- Opening Delimiter -
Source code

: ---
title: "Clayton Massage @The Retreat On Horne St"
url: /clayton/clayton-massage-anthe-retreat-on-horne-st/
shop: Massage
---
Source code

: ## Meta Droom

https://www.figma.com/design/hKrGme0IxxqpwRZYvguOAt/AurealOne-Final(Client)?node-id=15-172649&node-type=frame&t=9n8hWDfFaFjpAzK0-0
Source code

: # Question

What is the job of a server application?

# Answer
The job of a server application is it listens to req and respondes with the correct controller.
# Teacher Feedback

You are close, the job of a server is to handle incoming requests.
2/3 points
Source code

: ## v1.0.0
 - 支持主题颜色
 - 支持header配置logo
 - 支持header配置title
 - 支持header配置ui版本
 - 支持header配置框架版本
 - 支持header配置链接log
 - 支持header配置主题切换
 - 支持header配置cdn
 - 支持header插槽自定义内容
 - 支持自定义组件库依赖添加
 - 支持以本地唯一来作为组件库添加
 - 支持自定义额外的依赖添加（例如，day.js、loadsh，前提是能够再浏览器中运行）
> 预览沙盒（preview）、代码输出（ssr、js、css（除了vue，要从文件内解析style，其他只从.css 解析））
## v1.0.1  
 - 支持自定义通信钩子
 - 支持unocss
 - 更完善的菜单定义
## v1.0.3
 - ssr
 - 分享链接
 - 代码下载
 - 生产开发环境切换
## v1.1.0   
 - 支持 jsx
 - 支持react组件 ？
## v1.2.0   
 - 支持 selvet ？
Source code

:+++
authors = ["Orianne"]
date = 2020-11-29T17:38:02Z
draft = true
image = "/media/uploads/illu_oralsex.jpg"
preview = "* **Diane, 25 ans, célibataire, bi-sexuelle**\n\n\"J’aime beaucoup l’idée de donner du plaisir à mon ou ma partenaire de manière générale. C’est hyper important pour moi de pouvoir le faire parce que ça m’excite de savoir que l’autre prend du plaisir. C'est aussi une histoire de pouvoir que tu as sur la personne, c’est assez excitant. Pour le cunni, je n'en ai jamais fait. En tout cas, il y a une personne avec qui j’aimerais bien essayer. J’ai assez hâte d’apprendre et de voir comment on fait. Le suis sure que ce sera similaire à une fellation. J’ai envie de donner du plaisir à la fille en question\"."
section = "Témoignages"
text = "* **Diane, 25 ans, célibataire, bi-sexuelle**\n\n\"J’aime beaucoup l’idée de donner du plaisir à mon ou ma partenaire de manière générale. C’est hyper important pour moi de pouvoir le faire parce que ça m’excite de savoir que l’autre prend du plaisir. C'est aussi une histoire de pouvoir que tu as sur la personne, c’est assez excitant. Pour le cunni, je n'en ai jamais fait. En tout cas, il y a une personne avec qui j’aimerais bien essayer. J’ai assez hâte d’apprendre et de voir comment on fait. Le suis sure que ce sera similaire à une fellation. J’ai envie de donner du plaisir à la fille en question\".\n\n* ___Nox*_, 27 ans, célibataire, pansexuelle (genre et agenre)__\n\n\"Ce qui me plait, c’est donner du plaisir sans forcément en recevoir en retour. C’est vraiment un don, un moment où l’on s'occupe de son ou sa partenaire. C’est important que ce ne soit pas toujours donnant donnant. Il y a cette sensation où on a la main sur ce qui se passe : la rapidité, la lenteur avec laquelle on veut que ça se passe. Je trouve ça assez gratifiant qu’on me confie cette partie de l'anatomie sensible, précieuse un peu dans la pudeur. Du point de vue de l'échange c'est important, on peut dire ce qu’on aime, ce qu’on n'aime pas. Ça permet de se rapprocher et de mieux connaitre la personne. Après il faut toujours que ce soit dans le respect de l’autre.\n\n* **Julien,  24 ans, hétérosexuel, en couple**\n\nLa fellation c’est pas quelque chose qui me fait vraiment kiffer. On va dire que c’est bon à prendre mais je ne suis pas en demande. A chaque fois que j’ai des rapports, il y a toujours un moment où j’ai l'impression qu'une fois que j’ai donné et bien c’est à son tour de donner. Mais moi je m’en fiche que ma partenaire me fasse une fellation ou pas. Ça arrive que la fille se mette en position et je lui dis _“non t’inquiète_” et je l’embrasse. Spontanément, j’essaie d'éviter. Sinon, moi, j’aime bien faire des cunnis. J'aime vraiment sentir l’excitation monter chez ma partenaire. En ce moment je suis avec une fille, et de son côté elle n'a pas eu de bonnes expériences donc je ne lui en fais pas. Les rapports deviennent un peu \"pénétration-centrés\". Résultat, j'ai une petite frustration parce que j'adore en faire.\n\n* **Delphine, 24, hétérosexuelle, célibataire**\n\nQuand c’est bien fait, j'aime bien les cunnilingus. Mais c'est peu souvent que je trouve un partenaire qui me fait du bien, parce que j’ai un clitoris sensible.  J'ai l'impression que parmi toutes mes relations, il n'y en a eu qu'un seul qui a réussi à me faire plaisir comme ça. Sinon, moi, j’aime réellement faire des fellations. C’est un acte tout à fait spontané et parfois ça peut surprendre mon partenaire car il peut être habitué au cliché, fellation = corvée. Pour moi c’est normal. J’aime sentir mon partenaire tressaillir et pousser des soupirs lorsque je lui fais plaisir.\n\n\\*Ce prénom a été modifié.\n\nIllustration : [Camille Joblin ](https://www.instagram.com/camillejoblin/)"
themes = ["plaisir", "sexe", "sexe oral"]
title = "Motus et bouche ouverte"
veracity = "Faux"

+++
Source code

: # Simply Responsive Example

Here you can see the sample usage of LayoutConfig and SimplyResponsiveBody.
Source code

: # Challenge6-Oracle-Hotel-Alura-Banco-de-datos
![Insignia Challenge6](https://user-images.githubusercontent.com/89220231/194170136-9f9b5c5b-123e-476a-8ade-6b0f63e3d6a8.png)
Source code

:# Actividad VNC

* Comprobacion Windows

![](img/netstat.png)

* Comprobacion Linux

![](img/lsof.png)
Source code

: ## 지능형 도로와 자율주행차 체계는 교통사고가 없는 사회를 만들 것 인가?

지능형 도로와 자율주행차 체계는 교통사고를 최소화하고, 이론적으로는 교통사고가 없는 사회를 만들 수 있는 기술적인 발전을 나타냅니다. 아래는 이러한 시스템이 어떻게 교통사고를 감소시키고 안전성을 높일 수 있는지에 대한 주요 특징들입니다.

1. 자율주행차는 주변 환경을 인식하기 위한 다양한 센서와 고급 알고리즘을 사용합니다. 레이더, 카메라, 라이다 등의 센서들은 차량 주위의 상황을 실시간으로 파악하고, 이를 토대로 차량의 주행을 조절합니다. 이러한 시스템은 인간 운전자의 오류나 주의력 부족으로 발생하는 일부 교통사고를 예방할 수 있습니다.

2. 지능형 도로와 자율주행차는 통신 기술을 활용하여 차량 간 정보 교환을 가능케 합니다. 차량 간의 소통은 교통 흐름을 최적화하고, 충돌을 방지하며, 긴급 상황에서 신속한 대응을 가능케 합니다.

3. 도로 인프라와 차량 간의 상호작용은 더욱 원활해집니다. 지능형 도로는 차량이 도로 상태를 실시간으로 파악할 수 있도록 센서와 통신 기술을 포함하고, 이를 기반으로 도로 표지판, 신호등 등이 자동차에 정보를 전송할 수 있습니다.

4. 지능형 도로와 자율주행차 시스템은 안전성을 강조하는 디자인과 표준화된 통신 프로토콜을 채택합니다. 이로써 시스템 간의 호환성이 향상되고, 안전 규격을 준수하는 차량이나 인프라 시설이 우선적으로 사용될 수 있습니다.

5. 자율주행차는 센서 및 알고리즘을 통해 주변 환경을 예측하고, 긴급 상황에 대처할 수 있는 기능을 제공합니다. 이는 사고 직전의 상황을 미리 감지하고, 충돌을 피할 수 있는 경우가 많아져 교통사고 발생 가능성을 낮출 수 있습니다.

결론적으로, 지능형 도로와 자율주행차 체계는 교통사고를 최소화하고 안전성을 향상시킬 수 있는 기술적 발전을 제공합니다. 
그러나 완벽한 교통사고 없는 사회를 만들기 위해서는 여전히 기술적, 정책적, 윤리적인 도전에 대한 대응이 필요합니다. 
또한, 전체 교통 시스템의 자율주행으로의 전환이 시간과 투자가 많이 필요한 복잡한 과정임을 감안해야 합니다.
- Closing Delimiter -
### Prompt
Every line holding the string "알고리즘을" should be copied here, so please find those lines in the data.

### Solution to this task
1. 자율주행차는 주변 환경을 인식하기 위한 다양한 센서와 고급 알고리즘을 사용합니다. 레이더, 카메라, 라이다 등의 센서들은 차량 주위의 상황을 실시간으로 파악하고, 이를 토대로 차량의 주행을 조절합니다. 이러한 시스템은 인간 운전자의 오류나 주의력 부족으로 발생하는 일부 교통사고를 예방할 수 있습니다.
5. 자율주행차는 센서 및 알고리즘을 통해 주변 환경을 예측하고, 긴급 상황에 대처할 수 있는 기능을 제공합니다. 이는 사고 직전의 상황을 미리 감지하고, 충돌을 피할 수 있는 경우가 많아져 교통사고 발생 가능성을 낮출 수 있습니다.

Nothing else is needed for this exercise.